Start of Block

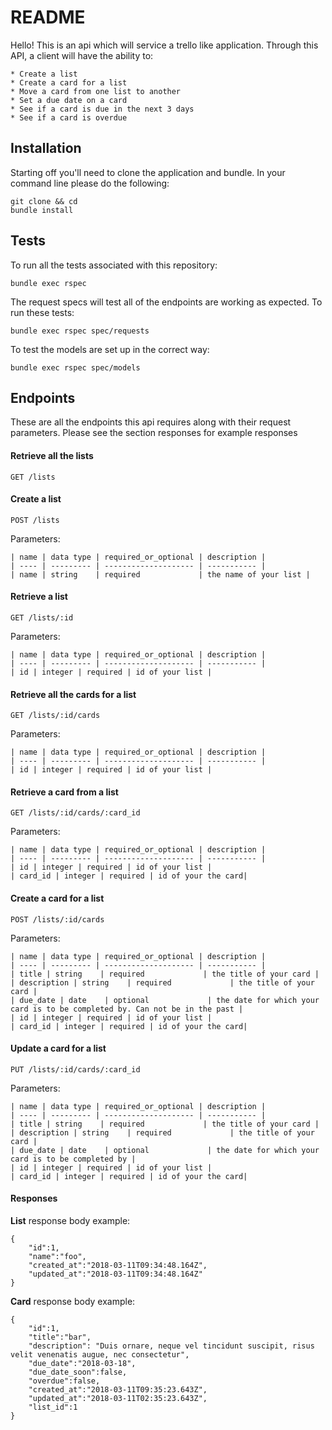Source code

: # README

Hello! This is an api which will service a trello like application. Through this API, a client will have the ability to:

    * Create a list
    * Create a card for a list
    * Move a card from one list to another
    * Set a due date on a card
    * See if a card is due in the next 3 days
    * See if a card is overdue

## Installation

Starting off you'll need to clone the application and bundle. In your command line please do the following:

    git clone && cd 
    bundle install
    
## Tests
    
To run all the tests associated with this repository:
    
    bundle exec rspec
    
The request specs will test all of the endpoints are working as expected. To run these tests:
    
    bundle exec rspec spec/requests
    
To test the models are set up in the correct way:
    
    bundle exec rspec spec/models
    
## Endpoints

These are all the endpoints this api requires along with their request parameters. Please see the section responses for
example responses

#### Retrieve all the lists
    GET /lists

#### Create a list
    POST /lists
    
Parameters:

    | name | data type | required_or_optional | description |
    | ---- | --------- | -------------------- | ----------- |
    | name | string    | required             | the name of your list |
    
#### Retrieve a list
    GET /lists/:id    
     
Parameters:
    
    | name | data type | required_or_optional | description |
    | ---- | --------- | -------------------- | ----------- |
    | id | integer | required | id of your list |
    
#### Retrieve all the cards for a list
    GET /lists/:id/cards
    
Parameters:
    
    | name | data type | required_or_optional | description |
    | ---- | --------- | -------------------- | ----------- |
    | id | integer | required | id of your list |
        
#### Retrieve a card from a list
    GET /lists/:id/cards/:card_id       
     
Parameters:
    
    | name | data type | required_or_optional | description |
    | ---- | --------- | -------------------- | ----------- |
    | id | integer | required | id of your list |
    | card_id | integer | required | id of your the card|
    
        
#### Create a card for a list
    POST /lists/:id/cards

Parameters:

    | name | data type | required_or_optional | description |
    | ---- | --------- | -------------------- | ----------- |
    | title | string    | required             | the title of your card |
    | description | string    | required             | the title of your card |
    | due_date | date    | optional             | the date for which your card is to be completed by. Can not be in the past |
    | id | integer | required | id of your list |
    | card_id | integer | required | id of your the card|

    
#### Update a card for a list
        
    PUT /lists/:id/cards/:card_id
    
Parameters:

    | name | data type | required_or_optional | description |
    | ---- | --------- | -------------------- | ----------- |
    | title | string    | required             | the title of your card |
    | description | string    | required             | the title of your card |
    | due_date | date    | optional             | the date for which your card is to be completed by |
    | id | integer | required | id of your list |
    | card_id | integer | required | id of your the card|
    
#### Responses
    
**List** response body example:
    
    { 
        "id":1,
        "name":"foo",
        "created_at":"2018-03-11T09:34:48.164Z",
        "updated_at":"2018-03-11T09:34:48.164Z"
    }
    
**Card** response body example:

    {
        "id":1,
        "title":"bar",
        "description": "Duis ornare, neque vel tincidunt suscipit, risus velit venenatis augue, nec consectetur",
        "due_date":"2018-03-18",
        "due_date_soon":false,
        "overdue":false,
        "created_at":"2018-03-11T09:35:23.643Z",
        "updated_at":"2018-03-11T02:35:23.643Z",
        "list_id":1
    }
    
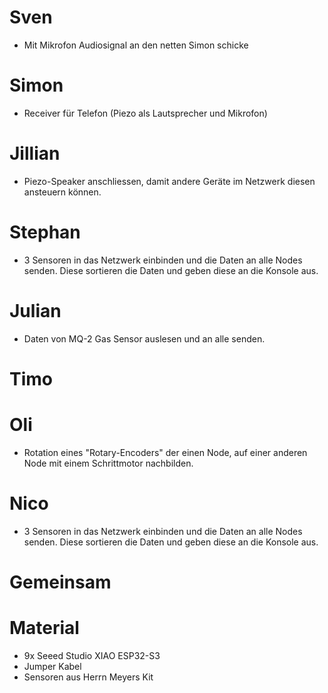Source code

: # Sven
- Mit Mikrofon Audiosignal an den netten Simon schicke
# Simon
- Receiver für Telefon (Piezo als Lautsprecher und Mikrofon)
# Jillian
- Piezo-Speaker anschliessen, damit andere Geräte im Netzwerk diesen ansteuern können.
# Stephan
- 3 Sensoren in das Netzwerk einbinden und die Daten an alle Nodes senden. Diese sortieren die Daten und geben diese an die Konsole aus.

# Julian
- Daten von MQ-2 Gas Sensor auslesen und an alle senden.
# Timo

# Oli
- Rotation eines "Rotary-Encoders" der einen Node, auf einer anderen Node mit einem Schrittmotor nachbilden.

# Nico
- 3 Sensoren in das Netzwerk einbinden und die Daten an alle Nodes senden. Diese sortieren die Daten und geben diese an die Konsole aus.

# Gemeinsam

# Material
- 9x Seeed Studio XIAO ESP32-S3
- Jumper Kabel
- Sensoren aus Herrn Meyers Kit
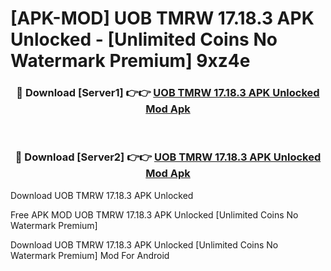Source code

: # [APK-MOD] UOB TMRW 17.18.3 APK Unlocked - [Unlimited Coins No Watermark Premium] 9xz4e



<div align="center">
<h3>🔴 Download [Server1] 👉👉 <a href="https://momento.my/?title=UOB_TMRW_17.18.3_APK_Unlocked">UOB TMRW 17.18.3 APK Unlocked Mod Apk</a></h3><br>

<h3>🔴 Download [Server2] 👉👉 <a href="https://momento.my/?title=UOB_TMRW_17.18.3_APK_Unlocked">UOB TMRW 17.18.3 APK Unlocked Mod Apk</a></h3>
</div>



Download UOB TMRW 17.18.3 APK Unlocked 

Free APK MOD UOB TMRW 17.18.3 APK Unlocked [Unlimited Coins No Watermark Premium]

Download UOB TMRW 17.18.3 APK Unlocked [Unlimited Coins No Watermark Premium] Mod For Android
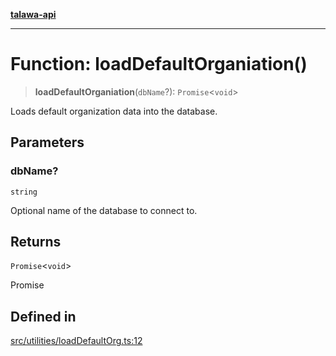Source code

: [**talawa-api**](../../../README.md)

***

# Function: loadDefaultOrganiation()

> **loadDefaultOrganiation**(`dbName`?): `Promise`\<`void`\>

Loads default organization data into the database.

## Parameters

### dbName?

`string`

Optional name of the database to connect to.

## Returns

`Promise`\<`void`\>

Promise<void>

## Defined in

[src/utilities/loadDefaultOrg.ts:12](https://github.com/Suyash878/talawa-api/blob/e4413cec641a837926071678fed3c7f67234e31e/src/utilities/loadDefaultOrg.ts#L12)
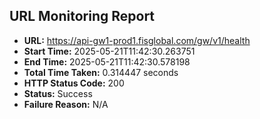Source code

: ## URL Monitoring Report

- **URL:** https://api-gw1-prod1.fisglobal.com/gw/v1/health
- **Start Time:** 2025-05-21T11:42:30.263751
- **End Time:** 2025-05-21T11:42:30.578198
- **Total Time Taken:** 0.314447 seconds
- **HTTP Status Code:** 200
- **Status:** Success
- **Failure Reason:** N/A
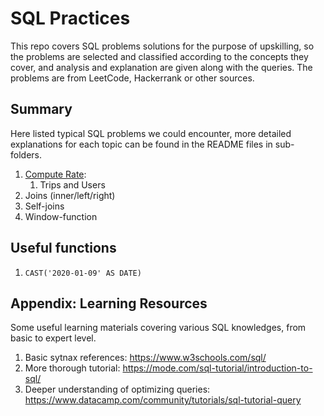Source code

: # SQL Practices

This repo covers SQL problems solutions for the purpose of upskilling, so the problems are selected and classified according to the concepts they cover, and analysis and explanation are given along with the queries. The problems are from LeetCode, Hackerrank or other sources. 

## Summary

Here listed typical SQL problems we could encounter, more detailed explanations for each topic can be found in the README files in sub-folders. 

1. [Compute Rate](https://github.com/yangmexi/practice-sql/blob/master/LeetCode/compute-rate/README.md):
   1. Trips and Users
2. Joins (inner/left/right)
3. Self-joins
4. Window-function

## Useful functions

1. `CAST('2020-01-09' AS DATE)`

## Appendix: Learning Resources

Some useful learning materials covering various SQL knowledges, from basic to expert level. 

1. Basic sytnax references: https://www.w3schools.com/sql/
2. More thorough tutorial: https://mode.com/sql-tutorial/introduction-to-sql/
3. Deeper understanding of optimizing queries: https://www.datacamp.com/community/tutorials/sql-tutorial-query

End of Block

Aim of the exercise:
Copy the records exactly, leaving out every picture.

Solution to this problem:
Source code

: # README

Hello! This is an api which will service a trello like application. Through this API, a client will have the ability to:

    * Create a list
    * Create a card for a list
    * Move a card from one list to another
    * Set a due date on a card
    * See if a card is due in the next 3 days
    * See if a card is overdue

## Installation

Starting off you'll need to clone the application and bundle. In your command line please do the following:

    git clone && cd 
    bundle install
    
## Tests
    
To run all the tests associated with this repository:
    
    bundle exec rspec
    
The request specs will test all of the endpoints are working as expected. To run these tests:
    
    bundle exec rspec spec/requests
    
To test the models are set up in the correct way:
    
    bundle exec rspec spec/models
    
## Endpoints

These are all the endpoints this api requires along with their request parameters. Please see the section responses for
example responses

#### Retrieve all the lists
    GET /lists

#### Create a list
    POST /lists
    
Parameters:

    | name | data type | required_or_optional | description |
    | ---- | --------- | -------------------- | ----------- |
    | name | string    | required             | the name of your list |
    
#### Retrieve a list
    GET /lists/:id    
     
Parameters:
    
    | name | data type | required_or_optional | description |
    | ---- | --------- | -------------------- | ----------- |
    | id | integer | required | id of your list |
    
#### Retrieve all the cards for a list
    GET /lists/:id/cards
    
Parameters:
    
    | name | data type | required_or_optional | description |
    | ---- | --------- | -------------------- | ----------- |
    | id | integer | required | id of your list |
        
#### Retrieve a card from a list
    GET /lists/:id/cards/:card_id       
     
Parameters:
    
    | name | data type | required_or_optional | description |
    | ---- | --------- | -------------------- | ----------- |
    | id | integer | required | id of your list |
    | card_id | integer | required | id of your the card|
    
        
#### Create a card for a list
    POST /lists/:id/cards

Parameters:

    | name | data type | required_or_optional | description |
    | ---- | --------- | -------------------- | ----------- |
    | title | string    | required             | the title of your card |
    | description | string    | required             | the title of your card |
    | due_date | date    | optional             | the date for which your card is to be completed by. Can not be in the past |
    | id | integer | required | id of your list |
    | card_id | integer | required | id of your the card|

    
#### Update a card for a list
        
    PUT /lists/:id/cards/:card_id
    
Parameters:

    | name | data type | required_or_optional | description |
    | ---- | --------- | -------------------- | ----------- |
    | title | string    | required             | the title of your card |
    | description | string    | required             | the title of your card |
    | due_date | date    | optional             | the date for which your card is to be completed by |
    | id | integer | required | id of your list |
    | card_id | integer | required | id of your the card|
    
#### Responses
    
**List** response body example:
    
    { 
        "id":1,
        "name":"foo",
        "created_at":"2018-03-11T09:34:48.164Z",
        "updated_at":"2018-03-11T09:34:48.164Z"
    }
    
**Card** response body example:

    {
        "id":1,
        "title":"bar",
        "description": "Duis ornare, neque vel tincidunt suscipit, risus velit venenatis augue, nec consectetur",
        "due_date":"2018-03-18",
        "due_date_soon":false,
        "overdue":false,
        "created_at":"2018-03-11T09:35:23.643Z",
        "updated_at":"2018-03-11T02:35:23.643Z",
        "list_id":1
    }
    
Source code

: # Sven
- Mit Mikrofon Audiosignal an den netten Simon schicke
# Simon
- Receiver für Telefon (Piezo als Lautsprecher und Mikrofon)
# Jillian
- Piezo-Speaker anschliessen, damit andere Geräte im Netzwerk diesen ansteuern können.
# Stephan
- 3 Sensoren in das Netzwerk einbinden und die Daten an alle Nodes senden. Diese sortieren die Daten und geben diese an die Konsole aus.

# Julian
- Daten von MQ-2 Gas Sensor auslesen und an alle senden.
# Timo

# Oli
- Rotation eines "Rotary-Encoders" der einen Node, auf einer anderen Node mit einem Schrittmotor nachbilden.

# Nico
- 3 Sensoren in das Netzwerk einbinden und die Daten an alle Nodes senden. Diese sortieren die Daten und geben diese an die Konsole aus.

# Gemeinsam

# Material
- 9x Seeed Studio XIAO ESP32-S3
- Jumper Kabel
- Sensoren aus Herrn Meyers Kit
Source code

: # [APK-MOD] UOB TMRW 17.18.3 APK Unlocked - [Unlimited Coins No Watermark Premium] 9xz4e



<div align="center">
<h3>🔴 Download [Server1] 👉👉 <a href="https://momento.my/?title=UOB_TMRW_17.18.3_APK_Unlocked">UOB TMRW 17.18.3 APK Unlocked Mod Apk</a></h3><br>

<h3>🔴 Download [Server2] 👉👉 <a href="https://momento.my/?title=UOB_TMRW_17.18.3_APK_Unlocked">UOB TMRW 17.18.3 APK Unlocked Mod Apk</a></h3>
</div>



Download UOB TMRW 17.18.3 APK Unlocked 

Free APK MOD UOB TMRW 17.18.3 APK Unlocked [Unlimited Coins No Watermark Premium]

Download UOB TMRW 17.18.3 APK Unlocked [Unlimited Coins No Watermark Premium] Mod For Android
Source code

: [**talawa-api**](../../../README.md)

***

# Function: loadDefaultOrganiation()

> **loadDefaultOrganiation**(`dbName`?): `Promise`\<`void`\>

Loads default organization data into the database.

## Parameters

### dbName?

`string`

Optional name of the database to connect to.

## Returns

`Promise`\<`void`\>

Promise<void>

## Defined in

[src/utilities/loadDefaultOrg.ts:12](https://github.com/Suyash878/talawa-api/blob/e4413cec641a837926071678fed3c7f67234e31e/src/utilities/loadDefaultOrg.ts#L12)
Source code

: ## URL Monitoring Report

- **URL:** https://api-gw1-prod1.fisglobal.com/gw/v1/health
- **Start Time:** 2025-05-21T11:42:30.263751
- **End Time:** 2025-05-21T11:42:30.578198
- **Total Time Taken:** 0.314447 seconds
- **HTTP Status Code:** 200
- **Status:** Success
- **Failure Reason:** N/A
Source code

: # SQL Practices

This repo covers SQL problems solutions for the purpose of upskilling, so the problems are selected and classified according to the concepts they cover, and analysis and explanation are given along with the queries. The problems are from LeetCode, Hackerrank or other sources. 

## Summary

Here listed typical SQL problems we could encounter, more detailed explanations for each topic can be found in the README files in sub-folders. 

1. [Compute Rate](https://github.com/yangmexi/practice-sql/blob/master/LeetCode/compute-rate/README.md):
   1. Trips and Users
2. Joins (inner/left/right)
3. Self-joins
4. Window-function

## Useful functions

1. `CAST('2020-01-09' AS DATE)`

## Appendix: Learning Resources

Some useful learning materials covering various SQL knowledges, from basic to expert level. 

1. Basic sytnax references: https://www.w3schools.com/sql/
2. More thorough tutorial: https://mode.com/sql-tutorial/introduction-to-sql/
3. Deeper understanding of optimizing queries: https://www.datacamp.com/community/tutorials/sql-tutorial-query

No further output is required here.